A l’initiative du projet, Nicolas Mispelaere et son envie de faire connaître à la jeunesse les poèmes de Verhaeren (auteur malheureusement très peu étudié dans les écoles secondaires). Son ambition : montrer l’actualité du propos et la beauté des mots par une mise en scène contemporaine (signée Jean-Michel Van den Eeyden) mêlant différentes formes artistiques.
Sur les planches, quelques formes claires et obscures à la fois, mises en lumière et métamorphosées par du mapping vidéo, un art complexe qui consiste à projeter des animations visuelles en relief sur des structures 3D. Ces images, toujours en accord avec le thème de la ville, font résonner les mots du poète de manière visuelle, comme un envoûtement, une hypnose. Il est difficile de détacher le regard de ces formes qui fondent, brûlent et se reforment, se redressent comme autant de gratte-ciels.
Il est difficile également de se concentrer sur les mots déclamés par un Nicolas Mispelaere habité par son texte. Épatant, émouvant parfois, s’abandonnant corps et âme à des mots forts de sens et de sentiments, Mispelaere ne parvient pas toujours à emmener le public avec lui. La poésie demande souvent quelques efforts de concentration à celui qui l’écoute, pour en comprendre toutes les subtilités et en apprécier d’autant plus la beauté. Et bien que l’initiative soit originale et enrichissante, le mélange de tous ces arts est parfois brouillon.
Le son n’est qu’une distraction de plus : la musique électronique rencontre la douceur d’un quatuor à cordes.
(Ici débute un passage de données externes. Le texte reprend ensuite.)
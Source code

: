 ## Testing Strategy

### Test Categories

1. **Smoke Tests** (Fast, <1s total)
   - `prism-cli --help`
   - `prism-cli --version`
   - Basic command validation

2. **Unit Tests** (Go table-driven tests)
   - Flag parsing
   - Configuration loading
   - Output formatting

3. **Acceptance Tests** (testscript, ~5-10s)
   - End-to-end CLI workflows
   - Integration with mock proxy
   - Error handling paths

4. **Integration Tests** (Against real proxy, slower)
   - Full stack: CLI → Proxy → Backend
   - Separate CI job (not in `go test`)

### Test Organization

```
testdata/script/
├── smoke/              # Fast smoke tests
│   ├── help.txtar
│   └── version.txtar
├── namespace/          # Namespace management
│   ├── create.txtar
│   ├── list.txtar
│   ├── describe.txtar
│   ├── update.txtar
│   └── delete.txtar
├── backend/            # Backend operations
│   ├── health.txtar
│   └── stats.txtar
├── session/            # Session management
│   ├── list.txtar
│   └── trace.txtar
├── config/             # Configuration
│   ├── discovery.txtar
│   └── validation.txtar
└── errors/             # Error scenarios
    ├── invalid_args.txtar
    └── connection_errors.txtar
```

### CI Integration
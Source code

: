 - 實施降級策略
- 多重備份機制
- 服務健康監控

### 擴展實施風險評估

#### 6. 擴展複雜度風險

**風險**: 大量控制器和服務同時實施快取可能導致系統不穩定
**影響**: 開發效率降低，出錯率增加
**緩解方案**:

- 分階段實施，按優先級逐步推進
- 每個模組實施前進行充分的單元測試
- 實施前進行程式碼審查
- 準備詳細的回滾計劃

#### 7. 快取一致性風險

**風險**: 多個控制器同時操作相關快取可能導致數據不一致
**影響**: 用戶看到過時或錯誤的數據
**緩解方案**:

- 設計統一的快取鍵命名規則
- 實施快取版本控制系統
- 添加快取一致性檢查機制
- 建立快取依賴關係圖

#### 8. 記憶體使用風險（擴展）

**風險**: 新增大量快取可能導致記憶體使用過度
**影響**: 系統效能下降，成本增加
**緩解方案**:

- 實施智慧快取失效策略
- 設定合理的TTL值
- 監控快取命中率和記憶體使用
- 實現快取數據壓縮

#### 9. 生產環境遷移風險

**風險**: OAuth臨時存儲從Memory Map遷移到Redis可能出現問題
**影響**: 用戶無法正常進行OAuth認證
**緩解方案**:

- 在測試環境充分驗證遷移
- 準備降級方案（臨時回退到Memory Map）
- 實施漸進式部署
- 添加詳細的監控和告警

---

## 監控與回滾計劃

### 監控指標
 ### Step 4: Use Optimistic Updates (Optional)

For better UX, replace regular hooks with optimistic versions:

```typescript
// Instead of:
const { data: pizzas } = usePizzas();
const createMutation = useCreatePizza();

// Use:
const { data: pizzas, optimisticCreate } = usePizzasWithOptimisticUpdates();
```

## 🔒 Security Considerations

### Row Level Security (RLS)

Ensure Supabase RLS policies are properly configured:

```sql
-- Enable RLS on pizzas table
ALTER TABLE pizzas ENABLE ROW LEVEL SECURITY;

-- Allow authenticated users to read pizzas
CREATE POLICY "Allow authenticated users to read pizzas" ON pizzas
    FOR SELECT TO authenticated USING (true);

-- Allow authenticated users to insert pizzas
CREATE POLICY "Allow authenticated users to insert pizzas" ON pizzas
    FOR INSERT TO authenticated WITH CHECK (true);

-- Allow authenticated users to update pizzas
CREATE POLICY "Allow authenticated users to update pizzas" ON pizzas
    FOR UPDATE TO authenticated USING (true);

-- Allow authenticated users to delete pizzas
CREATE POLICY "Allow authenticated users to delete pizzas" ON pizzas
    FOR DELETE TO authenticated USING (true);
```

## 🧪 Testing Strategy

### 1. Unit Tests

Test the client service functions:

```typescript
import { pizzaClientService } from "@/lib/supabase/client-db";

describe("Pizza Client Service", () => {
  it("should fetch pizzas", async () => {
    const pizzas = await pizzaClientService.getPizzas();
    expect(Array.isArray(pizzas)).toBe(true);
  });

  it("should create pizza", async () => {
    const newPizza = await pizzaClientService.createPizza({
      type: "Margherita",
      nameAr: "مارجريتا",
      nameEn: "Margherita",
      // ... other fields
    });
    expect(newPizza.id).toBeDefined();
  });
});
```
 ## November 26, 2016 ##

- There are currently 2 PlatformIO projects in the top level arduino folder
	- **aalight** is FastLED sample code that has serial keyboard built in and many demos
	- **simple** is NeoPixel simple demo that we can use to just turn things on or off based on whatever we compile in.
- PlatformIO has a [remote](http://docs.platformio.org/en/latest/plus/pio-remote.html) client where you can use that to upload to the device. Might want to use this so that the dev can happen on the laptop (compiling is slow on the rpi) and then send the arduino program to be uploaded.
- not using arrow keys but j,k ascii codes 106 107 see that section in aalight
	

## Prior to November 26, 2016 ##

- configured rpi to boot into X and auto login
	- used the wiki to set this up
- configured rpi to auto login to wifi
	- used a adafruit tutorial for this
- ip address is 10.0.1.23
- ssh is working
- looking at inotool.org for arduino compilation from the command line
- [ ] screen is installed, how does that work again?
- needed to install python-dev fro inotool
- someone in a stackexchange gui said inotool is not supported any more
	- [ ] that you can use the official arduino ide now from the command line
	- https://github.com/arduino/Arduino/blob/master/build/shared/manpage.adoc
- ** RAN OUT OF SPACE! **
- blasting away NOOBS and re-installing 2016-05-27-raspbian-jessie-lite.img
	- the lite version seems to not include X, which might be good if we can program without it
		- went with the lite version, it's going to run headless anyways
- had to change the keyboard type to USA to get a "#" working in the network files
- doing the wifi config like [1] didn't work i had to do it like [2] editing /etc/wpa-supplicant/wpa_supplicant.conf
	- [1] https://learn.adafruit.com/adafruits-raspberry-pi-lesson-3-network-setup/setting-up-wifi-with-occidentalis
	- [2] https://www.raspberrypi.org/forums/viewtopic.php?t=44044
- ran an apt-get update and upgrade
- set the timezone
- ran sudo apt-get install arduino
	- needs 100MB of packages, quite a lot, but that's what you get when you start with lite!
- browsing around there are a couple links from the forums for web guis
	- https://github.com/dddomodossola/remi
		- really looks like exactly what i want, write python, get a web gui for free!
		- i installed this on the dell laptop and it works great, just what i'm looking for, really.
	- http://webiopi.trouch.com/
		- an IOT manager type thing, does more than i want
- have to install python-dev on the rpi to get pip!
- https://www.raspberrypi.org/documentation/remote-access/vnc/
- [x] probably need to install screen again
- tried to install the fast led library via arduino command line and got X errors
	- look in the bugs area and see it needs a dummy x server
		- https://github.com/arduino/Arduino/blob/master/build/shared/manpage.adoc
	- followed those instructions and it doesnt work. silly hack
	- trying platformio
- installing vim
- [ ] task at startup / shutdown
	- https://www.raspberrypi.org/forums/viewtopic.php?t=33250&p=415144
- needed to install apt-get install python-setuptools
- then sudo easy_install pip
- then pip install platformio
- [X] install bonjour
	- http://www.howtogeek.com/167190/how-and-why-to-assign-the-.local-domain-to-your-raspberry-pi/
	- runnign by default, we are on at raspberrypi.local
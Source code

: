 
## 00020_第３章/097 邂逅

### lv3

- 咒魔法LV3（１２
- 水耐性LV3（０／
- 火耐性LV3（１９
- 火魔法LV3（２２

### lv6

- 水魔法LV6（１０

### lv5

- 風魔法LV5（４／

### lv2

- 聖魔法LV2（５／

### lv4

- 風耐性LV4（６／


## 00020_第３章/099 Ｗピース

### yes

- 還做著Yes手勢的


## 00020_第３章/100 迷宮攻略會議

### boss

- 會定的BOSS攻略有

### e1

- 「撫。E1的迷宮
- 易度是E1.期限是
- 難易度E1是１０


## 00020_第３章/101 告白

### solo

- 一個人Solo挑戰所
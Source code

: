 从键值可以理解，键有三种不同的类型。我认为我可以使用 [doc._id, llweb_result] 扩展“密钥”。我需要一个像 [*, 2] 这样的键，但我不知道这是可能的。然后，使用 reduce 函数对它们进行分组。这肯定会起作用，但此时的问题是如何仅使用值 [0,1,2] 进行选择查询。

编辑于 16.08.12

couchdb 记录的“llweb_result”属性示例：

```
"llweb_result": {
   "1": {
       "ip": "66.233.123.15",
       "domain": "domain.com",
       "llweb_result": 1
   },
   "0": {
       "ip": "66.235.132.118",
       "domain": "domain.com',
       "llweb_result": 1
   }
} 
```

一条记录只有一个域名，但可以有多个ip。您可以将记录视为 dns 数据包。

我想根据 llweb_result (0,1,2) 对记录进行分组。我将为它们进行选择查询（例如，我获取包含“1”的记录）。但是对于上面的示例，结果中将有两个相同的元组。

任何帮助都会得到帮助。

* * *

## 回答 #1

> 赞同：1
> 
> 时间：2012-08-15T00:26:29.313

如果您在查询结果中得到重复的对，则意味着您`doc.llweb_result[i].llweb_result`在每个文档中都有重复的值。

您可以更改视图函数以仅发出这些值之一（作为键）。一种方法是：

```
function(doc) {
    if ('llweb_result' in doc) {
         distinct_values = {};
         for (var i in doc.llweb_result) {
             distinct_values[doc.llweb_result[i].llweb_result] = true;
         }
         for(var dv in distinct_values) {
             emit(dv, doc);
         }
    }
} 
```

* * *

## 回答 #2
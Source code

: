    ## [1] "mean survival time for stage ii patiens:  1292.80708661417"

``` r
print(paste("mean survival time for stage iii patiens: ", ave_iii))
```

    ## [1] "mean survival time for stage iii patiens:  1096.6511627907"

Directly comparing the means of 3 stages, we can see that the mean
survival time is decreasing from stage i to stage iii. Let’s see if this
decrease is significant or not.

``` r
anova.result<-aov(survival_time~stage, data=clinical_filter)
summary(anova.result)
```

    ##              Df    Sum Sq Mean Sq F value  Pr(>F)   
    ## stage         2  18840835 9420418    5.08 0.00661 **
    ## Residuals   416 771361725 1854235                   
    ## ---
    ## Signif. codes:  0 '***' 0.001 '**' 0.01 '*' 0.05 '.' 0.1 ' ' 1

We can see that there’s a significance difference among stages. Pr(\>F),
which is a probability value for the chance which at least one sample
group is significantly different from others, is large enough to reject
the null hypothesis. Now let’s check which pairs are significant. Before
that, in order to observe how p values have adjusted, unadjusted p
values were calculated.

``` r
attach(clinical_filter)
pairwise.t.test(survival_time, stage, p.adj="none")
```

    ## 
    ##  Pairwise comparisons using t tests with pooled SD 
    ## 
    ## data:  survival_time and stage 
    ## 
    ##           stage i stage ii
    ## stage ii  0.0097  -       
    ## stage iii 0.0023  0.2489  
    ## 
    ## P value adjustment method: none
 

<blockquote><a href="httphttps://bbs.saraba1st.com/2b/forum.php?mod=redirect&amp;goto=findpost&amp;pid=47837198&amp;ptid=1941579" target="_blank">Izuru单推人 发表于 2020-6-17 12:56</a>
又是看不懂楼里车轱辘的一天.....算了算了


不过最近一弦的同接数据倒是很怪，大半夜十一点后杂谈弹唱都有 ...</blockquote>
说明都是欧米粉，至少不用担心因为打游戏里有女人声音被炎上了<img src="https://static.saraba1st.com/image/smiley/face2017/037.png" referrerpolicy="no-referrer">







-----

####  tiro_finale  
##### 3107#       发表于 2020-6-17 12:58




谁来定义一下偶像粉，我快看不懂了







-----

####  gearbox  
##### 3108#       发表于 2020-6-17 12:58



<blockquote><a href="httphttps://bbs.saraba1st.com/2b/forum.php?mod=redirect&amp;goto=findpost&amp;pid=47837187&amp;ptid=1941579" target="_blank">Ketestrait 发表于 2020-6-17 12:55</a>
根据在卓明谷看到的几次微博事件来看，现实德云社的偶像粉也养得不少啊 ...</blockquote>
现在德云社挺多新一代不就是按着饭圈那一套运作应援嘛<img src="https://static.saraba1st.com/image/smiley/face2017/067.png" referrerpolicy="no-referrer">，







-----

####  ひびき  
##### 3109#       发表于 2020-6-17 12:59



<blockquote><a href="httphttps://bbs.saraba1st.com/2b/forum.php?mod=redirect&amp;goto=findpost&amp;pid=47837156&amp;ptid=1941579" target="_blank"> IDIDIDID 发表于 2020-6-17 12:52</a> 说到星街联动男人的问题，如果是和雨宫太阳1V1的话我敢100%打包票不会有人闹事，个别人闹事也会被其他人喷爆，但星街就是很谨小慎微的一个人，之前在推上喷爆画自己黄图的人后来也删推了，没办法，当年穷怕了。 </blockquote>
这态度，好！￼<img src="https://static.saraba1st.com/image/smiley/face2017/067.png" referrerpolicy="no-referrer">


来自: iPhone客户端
Le mélange est brillant, subtil, intéressant mais également suffoquant, étrange et parfois même assourdissant, au détriment de ces mots criés avec force par Mispelaere, que le public peine pourtant à entendre.
L’ensemble n’est pas mauvais, loin de là. L’initiative est appréciable, et fera même certainement mouche auprès des amateurs du genre. Le spectacle, joué à l’Ancre jusqu’au 5 février, affiche d’ailleurs complet. Il y sera reprogrammé en juin. En attendant, le festival KICKS ! continue jusqu’au mois de mars, et le public pourra sans doute trouver son bonheur parmi les nombreuses activités proposées à Charleroi, telles des tentacules prenant possession de la ville.